#### What you will do:
Would you find each line in the entries below with the string "enumerate" and copy it?

#### Extracted records:
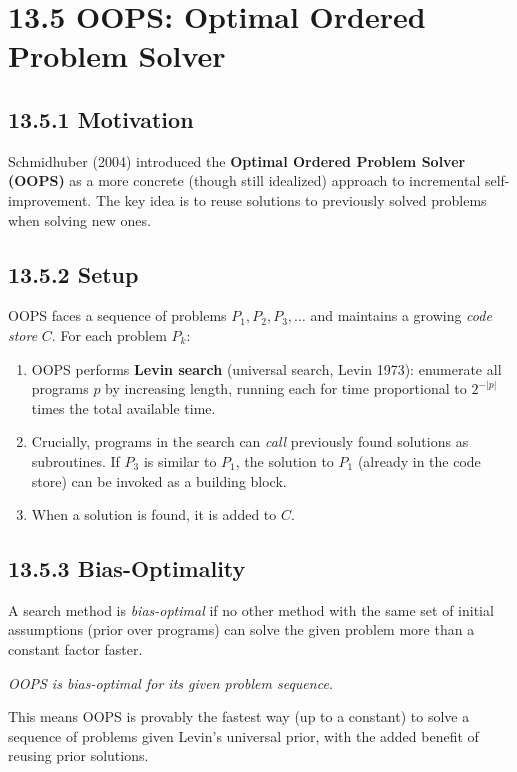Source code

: \section{13.5 OOPS: Optimal Ordered Problem Solver}

\subsection{13.5.1 Motivation}

Schmidhuber (2004) introduced the \textbf{Optimal Ordered Problem Solver (OOPS)} as a more concrete (though still idealized) approach to incremental self-improvement. The key idea is to reuse solutions to previously solved problems when solving new ones.

\subsection{13.5.2 Setup}

OOPS faces a sequence of problems $P_1, P_2, P_3, \ldots$ and maintains a growing \textit{code store} $C$. For each problem $P_k$:

\begin{enumerate}
  \item OOPS performs \textbf{Levin search} (universal search, Levin 1973): enumerate all programs $p$ by increasing length, running each for time proportional to $2^{-|p|}$ times the total available time.
  \item Crucially, programs in the search can \textit{call} previously found solutions as subroutines. If $P_3$ is similar to $P_1$, the solution to $P_1$ (already in the code store) can be invoked as a building block.
  \item When a solution is found, it is added to $C$.
\end{enumerate}

\subsection{13.5.3 Bias-Optimality}

\begin{definition}
A search method is \textit{bias-optimal} if no other method with the same set of initial assumptions (prior over programs) can solve the given problem more than a constant factor faster.
\end{definition}

\begin{theorem}[Schmidhuber 2004]
\textit{OOPS is bias-optimal for its given problem sequence.}

This means OOPS is provably the fastest way (up to a constant) to solve a sequence of problems given Levin's universal prior, with the added benefit of reusing prior solutions.
\end{theorem}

#### Response:
\begin{enumerate}
  \item OOPS performs \textbf{Levin search} (universal search, Levin 1973): enumerate all programs $p$ by increasing length, running each for time proportional to $2^{-|p|}$ times the total available time.
\end{enumerate}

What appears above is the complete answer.